Perforce, I am looking back at Old Bombay, but this visit I did out of choice. Sunday morning at the Gateway of India and the heat is still incredible. What has happened to winter in this city? The northerners can laugh but Mumbaikars know that there comes a time when you feel an ineffable nip in the air and can soothe yourself with the balm that the next three months will be pleasant. It wasn’t there on Sunday morning.
Neither was the Gateway of India. The monument was there, of course, and so were a few straggling photographers and crowds of people rushing into ferries to get away to Elephanta or Alibaug. Everything else was a dug-up mess. Barricades, ompty-toompty molehills, obstructions, earthmovers and picnickers negotiating the terrain did not make for a pretty picture. Shivaji’s statue looked a little bemused as it competed with the beautification process.

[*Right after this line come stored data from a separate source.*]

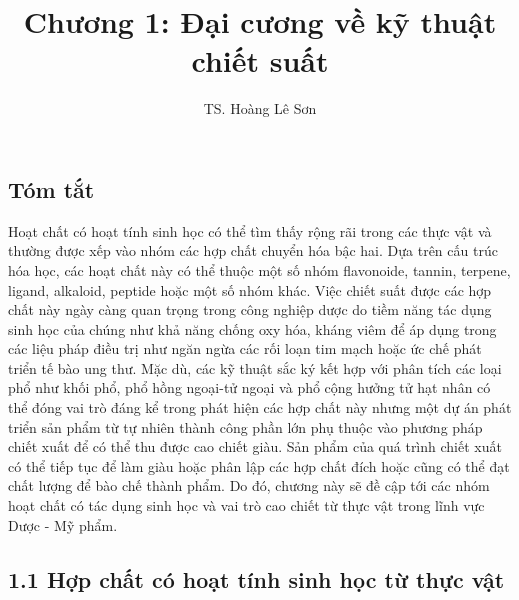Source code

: \documentclass[
  letterpaper,
  DIV=11,
  numbers=noendperiod]{scrartcl}
\title{Chương 1: Đại cương về kỹ thuật chiết suất}
\author{TS. Hoàng Lê Sơn}
\date{}
\renewcommand*\contentsname{Table of contents}
\newcommand\contentsname{Table of contents}
\begin{document}
\maketitle

\renewcommand*\contentsname{Table of contents}
{
\hypersetup{linkcolor=}
\setcounter{tocdepth}{3}
\tableofcontents
}

\subsection{Tóm tắt}\label{tuxf3m-tux1eaft}

Hoạt chất có hoạt tính sinh học có thể tìm thấy rộng rãi trong các thực
vật và thường được xếp vào nhóm các hợp chất chuyển hóa bậc hai. Dựa
trên cấu trúc hóa học, các hoạt chất này có thể thuộc một số nhóm
flavonoide, tannin, terpene, ligand, alkaloid, peptide hoặc một số nhóm
khác. Việc chiết suất được các hợp chất này ngày càng quan trọng trong
công nghiệp dược do tiềm năng tác dụng sinh học của chúng như khả năng
chống oxy hóa, kháng viêm để áp dụng trong các liệu pháp điều trị như
ngăn ngừa các rối loạn tim mạch hoặc ức chế phát triển tế bào ung thư.
Mặc dù, các kỹ thuật sắc ký kết hợp với phân tích các loại phổ như khối
phổ, phổ hồng ngoại-tử ngoại và phổ cộng hưởng tử hạt nhân có thể đóng
vai trò đáng kể trong phát hiện các hợp chất này nhưng một dự án phát
triển sản phẩm từ tự nhiên thành công phần lớn phụ thuộc vào phương pháp
chiết xuất để có thể thu được cao chiết giàu. Sản phẩm của quá trình
chiết xuất có thể tiếp tục để làm giàu hoặc phân lập các hợp chất đích
hoặc cũng có thể đạt chất lượng để bào chế thành phẩm. Do đó, chương này
sẽ đề cập tới các nhóm hoạt chất có tác dụng sinh học và vai trò cao
chiết từ thực vật trong lĩnh vực Dược - Mỹ phẩm.

\subsection{1.1 Hợp chất có hoạt tính sinh học từ thực
vật}\label{hux1ee3p-chux1ea5t-cuxf3-houx1ea1t-tuxednh-sinh-hux1ecdc-tux1eeb-thux1ef1c-vux1eadt}
\end{document}
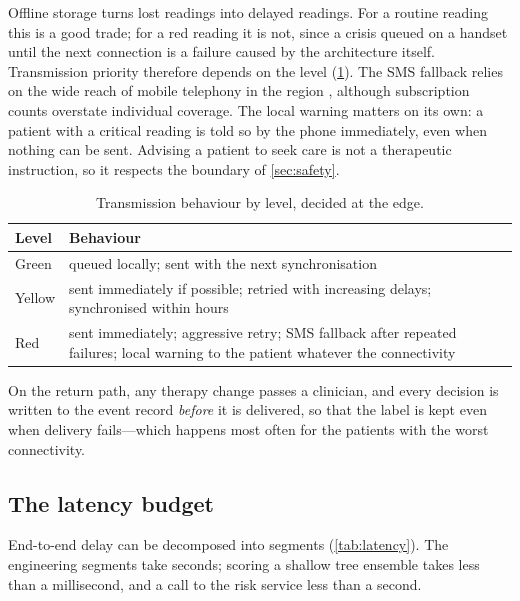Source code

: Offline storage turns lost readings into delayed readings. For a routine reading this is a good trade; for a red reading it is not, since a crisis queued on a handset until the next connection is a failure caused by the architecture itself. Transmission priority therefore depends on the level (\cref{tab:transmission-priority}). The SMS fallback relies on the wide reach of mobile telephony in the region \parencite{dodoo2022}, although subscription counts overstate individual coverage. The local warning matters on its own: a patient with a critical reading is told so by the phone immediately, even when nothing can be sent. Advising a patient to seek care is not a therapeutic instruction, so it respects the boundary of \cref{sec:safety}.

\begin{table}[htbp]
\centering\small
\caption{Transmission behaviour by level, decided at the edge.}\label{tab:transmission-priority}
\begin{tabularx}{\textwidth}{@{}>{\raggedright\arraybackslash}p{2.0cm} X@{}}
\toprule
\textbf{Level} & \textbf{Behaviour} \\
\midrule
Green & queued locally; sent with the next synchronisation \\
Yellow & sent immediately if possible; retried with increasing delays; synchronised within hours \\
Red & sent immediately; aggressive retry; SMS fallback after repeated failures; local warning to the patient whatever the connectivity \\
\bottomrule
\end{tabularx}
\end{table}

On the return path, any therapy change passes a clinician, and every decision is written to the event record \emph{before} it is delivered, so that the label is kept even when delivery fails---which happens most often for the patients with the worst connectivity.

\subsection{The latency budget}\label{sec:latency}

End-to-end delay can be decomposed into segments (\cref{tab:latency}). The engineering segments take seconds; scoring a shallow tree ensemble takes less than a millisecond, and a call to the risk service less than a second.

There was talk of a 100 trees being cut here much to everyone’s distress. I never counted before and I have no idea now whether anything was cut or not. What I can say is that I unexpectedly bumped into Swami Vivekananda, whom I had forgotten about. Should one hope that the mess turns into beautification? Only if it doesn’t turn into the Marine Drivefiasco.
To run away from the mess, nostalgia nudged us into the Sea Lounge at the Old Taj (with a new name) where we grabbed a window table from favoured tourists, ordered a cold coffee since the Viennoise is gone and stared happily at the boats bobbing in the harbour. Much fancier than in the olden days and many sleek speedboats in evidence made for a jolly seaside scene, sensibly viewed from inside an air-conditioner.
Meanwhile, further down the road, Lal Bahadur Shastri looked quite pleased with himself. This is because he had a neat little garden around him and neat pathways for pedestrians to negotiate. The old Sailor’s Home, now Police HQ, was also spiffed up, ready to celebrate 125 years.
Is the Old Bombay/ New Mumbai (but not Navi Mumbai) only to do with old buildings? Now that some genius in the BMC, after closing down Café Naaz, has decided to make a viewing deck on Malabar Hill so people can enjoy a sweeping view of the bay and its buildings, we can put that to the test. Oh yes, and have to get the ed to send me to Navi Mumbai, preferably with a hipster.